Before the railroads were built in the United States, the only practical way to travel and trade across long distances was along the nation’s natural waterways. In the Midwest, the Ohio River, Mississippi River, and the Great Lakes were vital waterways. Traders and settlers used canoes, boats, and barges on the streams and rivers. Rivers like the Ohio, which connected with the Mississippi River, were also essential in transporting goods produced in the fertile area surrounding the Ohio River.
A major change occurred in the 1800’s. Thousands of miles of railroad track were laid throughout the Midwest connecting rural areas with major metropolitan areas such as Chicago. Prior to 1840, Illinois had virtually no miles of railroad. However, forty years later the state had 8,000 miles of railroad. According to Railroads in the Midwest, Early Documents and Images (Knox College), “In the 1850’s more track was laid in the Midwest, east of the Mississippi, than in any other part of the country.” It was a time of rapid westward expansion.

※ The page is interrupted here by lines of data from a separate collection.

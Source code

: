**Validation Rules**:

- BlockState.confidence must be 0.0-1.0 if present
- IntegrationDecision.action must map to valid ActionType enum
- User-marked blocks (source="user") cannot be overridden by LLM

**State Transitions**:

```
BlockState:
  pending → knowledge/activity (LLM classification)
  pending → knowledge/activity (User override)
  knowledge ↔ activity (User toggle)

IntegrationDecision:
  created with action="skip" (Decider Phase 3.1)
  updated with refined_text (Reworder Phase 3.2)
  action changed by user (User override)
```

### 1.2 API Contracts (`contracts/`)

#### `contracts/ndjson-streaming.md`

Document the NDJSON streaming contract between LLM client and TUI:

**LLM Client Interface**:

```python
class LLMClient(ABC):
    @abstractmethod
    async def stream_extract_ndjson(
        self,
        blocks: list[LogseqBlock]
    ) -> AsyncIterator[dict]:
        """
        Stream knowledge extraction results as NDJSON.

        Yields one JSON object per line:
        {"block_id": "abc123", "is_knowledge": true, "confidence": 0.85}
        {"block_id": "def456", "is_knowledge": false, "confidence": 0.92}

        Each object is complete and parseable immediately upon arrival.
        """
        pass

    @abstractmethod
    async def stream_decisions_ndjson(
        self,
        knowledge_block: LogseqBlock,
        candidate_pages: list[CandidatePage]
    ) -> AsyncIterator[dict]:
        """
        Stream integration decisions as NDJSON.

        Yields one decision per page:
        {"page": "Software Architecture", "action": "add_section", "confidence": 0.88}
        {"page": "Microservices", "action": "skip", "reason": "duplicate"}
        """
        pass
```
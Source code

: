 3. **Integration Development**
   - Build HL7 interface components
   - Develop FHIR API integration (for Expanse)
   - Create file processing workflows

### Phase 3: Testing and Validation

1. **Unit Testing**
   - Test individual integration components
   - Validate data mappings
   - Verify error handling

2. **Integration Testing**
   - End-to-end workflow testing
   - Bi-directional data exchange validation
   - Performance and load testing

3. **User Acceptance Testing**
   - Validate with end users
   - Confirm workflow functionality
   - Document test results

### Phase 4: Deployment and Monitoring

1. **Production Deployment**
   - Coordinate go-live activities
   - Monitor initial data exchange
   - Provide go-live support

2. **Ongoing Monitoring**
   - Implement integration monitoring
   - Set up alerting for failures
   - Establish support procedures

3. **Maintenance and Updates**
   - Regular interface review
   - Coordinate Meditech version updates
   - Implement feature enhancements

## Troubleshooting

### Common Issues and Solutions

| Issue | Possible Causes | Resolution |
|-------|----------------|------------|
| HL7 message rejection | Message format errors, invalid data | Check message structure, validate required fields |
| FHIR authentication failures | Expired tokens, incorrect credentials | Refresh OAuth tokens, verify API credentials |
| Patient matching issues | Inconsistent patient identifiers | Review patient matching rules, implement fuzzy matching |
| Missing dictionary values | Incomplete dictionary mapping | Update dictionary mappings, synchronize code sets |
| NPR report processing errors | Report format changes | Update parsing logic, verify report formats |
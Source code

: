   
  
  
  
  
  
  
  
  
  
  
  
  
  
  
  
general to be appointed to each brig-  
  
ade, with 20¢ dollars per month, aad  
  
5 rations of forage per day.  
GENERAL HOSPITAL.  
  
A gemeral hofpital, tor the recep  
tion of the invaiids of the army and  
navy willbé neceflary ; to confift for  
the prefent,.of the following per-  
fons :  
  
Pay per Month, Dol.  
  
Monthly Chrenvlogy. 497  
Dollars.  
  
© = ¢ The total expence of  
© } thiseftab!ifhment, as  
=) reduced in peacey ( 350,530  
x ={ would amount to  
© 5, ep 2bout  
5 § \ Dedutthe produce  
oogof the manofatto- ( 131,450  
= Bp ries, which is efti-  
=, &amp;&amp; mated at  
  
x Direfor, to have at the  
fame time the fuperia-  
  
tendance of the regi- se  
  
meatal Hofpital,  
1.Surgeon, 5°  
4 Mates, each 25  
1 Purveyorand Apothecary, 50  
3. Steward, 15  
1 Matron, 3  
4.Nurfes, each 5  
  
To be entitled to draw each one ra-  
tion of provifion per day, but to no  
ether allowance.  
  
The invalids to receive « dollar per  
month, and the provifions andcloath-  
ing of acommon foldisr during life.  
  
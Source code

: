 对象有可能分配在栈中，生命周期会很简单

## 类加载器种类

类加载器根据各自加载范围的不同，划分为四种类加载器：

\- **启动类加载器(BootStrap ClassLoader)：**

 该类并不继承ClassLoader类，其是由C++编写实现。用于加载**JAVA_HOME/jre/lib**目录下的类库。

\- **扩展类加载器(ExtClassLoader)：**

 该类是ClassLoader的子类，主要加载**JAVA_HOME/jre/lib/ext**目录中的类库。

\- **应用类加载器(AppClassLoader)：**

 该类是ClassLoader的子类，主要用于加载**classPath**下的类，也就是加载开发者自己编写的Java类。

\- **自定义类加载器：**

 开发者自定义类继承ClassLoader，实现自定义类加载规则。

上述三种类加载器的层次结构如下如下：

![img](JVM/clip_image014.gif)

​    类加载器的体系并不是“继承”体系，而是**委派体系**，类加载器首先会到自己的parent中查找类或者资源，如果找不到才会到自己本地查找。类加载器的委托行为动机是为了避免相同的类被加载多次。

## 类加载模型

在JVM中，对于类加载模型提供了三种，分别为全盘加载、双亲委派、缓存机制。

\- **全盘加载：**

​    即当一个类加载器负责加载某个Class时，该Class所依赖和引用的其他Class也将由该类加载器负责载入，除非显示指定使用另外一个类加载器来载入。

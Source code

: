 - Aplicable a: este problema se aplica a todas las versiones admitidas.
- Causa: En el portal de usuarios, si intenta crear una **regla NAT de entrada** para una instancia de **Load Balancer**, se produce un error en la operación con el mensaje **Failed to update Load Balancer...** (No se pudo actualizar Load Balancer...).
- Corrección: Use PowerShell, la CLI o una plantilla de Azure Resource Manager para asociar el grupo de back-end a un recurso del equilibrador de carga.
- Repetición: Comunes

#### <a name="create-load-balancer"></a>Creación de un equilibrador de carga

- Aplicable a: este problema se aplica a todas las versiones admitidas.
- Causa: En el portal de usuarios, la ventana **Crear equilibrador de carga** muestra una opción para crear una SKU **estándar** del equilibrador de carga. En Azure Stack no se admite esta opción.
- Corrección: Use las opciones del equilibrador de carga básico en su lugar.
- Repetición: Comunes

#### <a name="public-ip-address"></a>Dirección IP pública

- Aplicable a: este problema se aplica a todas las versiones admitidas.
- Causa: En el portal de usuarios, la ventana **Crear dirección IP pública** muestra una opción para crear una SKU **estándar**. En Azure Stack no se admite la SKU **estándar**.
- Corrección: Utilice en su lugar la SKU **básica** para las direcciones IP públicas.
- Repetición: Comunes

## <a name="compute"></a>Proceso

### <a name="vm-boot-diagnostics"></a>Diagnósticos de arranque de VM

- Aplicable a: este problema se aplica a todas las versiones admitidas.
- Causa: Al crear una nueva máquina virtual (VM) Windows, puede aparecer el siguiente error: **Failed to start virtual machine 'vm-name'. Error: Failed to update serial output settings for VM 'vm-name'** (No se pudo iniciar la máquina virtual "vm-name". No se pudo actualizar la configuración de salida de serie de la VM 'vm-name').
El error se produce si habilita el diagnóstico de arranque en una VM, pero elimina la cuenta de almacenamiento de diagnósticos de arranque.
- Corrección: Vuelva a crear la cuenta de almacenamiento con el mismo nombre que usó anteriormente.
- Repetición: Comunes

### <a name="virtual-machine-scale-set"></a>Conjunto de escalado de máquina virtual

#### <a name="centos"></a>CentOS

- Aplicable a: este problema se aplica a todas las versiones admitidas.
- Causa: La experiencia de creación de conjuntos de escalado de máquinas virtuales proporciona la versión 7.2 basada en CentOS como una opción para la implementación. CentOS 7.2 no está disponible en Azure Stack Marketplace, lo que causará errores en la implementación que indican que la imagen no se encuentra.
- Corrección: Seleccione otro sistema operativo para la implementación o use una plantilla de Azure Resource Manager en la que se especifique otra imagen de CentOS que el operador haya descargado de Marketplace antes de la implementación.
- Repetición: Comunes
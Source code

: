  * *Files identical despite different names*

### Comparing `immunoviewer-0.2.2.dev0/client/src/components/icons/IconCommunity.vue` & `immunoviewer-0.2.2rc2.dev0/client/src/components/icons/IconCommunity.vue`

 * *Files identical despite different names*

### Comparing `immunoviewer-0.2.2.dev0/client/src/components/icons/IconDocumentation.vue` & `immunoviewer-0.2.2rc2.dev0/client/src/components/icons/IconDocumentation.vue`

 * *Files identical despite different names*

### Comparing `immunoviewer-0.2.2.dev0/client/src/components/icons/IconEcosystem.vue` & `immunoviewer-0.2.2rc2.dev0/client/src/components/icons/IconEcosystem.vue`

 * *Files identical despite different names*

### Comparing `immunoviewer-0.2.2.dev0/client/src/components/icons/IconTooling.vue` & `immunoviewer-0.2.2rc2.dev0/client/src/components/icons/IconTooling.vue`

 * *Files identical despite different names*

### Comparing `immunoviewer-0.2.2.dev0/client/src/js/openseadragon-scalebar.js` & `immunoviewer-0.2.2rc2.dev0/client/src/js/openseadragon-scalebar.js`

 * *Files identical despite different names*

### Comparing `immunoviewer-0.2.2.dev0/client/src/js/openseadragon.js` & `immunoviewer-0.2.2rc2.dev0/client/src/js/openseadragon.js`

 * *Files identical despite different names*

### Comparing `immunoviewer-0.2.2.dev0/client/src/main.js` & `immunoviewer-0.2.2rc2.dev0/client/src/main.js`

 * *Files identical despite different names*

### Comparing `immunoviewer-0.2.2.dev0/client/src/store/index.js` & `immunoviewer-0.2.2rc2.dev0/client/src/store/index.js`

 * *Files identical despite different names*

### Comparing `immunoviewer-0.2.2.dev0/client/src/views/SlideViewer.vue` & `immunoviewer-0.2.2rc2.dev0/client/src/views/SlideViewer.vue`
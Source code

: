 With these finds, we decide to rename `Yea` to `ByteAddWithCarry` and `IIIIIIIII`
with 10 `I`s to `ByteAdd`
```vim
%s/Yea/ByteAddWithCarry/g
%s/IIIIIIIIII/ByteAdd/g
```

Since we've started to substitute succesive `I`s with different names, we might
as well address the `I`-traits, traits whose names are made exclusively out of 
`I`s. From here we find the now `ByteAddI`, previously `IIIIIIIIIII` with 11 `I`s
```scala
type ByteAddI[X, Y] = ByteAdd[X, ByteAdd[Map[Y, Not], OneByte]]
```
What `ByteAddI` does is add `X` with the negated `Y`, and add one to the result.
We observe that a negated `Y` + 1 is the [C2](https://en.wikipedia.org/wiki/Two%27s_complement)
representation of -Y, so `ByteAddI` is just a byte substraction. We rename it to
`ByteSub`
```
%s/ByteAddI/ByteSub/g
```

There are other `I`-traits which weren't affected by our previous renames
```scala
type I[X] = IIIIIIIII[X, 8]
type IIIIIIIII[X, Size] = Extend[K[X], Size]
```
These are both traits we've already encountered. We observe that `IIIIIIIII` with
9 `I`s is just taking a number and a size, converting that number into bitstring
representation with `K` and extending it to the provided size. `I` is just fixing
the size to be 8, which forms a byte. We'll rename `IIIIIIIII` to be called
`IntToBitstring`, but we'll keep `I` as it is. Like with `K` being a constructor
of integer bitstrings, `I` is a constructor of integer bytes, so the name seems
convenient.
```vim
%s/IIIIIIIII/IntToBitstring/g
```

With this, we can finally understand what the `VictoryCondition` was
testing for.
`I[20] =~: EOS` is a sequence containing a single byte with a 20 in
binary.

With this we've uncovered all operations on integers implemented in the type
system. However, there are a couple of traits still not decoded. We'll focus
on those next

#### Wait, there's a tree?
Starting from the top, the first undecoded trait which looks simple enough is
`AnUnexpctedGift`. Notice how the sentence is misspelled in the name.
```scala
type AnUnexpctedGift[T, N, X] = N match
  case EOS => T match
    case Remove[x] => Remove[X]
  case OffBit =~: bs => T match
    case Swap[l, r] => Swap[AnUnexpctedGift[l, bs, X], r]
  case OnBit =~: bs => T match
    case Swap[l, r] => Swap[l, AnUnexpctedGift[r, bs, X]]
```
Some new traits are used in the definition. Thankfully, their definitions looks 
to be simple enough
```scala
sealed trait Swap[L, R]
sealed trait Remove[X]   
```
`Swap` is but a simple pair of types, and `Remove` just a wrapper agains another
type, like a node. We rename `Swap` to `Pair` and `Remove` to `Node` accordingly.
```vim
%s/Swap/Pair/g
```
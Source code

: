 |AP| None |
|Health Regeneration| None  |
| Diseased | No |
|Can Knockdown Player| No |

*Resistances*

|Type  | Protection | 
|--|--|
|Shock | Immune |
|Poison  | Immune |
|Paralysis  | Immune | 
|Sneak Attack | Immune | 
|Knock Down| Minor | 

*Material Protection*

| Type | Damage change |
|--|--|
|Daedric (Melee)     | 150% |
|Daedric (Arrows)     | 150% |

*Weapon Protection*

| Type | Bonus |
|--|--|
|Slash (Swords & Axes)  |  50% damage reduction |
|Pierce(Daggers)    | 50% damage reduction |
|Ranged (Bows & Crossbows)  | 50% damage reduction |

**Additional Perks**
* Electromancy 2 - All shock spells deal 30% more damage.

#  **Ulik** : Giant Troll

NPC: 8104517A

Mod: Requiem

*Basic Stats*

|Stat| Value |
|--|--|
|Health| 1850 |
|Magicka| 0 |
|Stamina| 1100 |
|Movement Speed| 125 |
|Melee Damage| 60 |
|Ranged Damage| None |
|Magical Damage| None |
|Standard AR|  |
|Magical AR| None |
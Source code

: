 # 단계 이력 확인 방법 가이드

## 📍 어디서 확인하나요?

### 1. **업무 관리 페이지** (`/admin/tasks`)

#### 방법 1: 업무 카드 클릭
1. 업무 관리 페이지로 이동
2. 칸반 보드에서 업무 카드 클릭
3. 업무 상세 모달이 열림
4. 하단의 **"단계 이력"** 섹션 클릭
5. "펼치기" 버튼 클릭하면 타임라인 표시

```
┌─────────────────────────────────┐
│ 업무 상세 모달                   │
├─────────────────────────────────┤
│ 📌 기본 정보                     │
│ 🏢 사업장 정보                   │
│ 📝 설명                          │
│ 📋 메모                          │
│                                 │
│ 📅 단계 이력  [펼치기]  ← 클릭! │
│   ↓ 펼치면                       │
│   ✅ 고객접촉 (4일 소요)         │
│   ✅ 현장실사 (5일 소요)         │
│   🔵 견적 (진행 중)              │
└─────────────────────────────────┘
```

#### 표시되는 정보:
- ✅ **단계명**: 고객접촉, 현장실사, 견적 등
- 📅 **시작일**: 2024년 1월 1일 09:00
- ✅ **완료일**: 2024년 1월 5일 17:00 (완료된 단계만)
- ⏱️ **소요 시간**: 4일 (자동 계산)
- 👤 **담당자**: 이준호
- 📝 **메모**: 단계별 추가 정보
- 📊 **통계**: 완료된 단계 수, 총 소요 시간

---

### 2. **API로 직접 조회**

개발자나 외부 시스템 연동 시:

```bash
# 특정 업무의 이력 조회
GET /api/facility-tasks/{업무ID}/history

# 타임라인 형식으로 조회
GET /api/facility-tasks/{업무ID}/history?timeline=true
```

Located at the intersection of river, lake, and railroad routes, Chicago became a hub of commerce. Trains carried coal to Chicago’s steel mills and cattle and hogs to Chicago’s stockyards. They also carried wheat, corn, passengers, and mail. Sears Roebuck and Company, a Chicago firm, even used trains to deliver some of its mail order products to customers.
Maps of the routes of these early Illinois railroads clearly show Chicago as the hub of the rail system in Illinois. The Chicago, Danville, and Vincennes Railroad Company, founded in 1870, served part of eastern Illinois and western Indiana. The Chicago, Burlington, and Quincy (CB&Q) ran fast mail trains from Chicago to areas west of Chicago. According to Railroads in the Midwest, Early Documents and Images (Knox College), “Begun in the 1870’s, the fast mail trains were mandated by the federal Post Office to deliver mail within a specified period of time. By 1900 the Burlington’s fast mail trains reached the Missouri River in just over nine hours.”
According to the same source, “From 1861-1890 the nation’s railroads grew more rapidly than at any other time. Just before the Civil War, the United States had about 30,600 miles of line; in 1890 steam railroad line measured almost 163,000 miles. The men who ran the railroads at this time were cognizant of their roles in the expansion of the American nation and the American economy even as it was being played out.”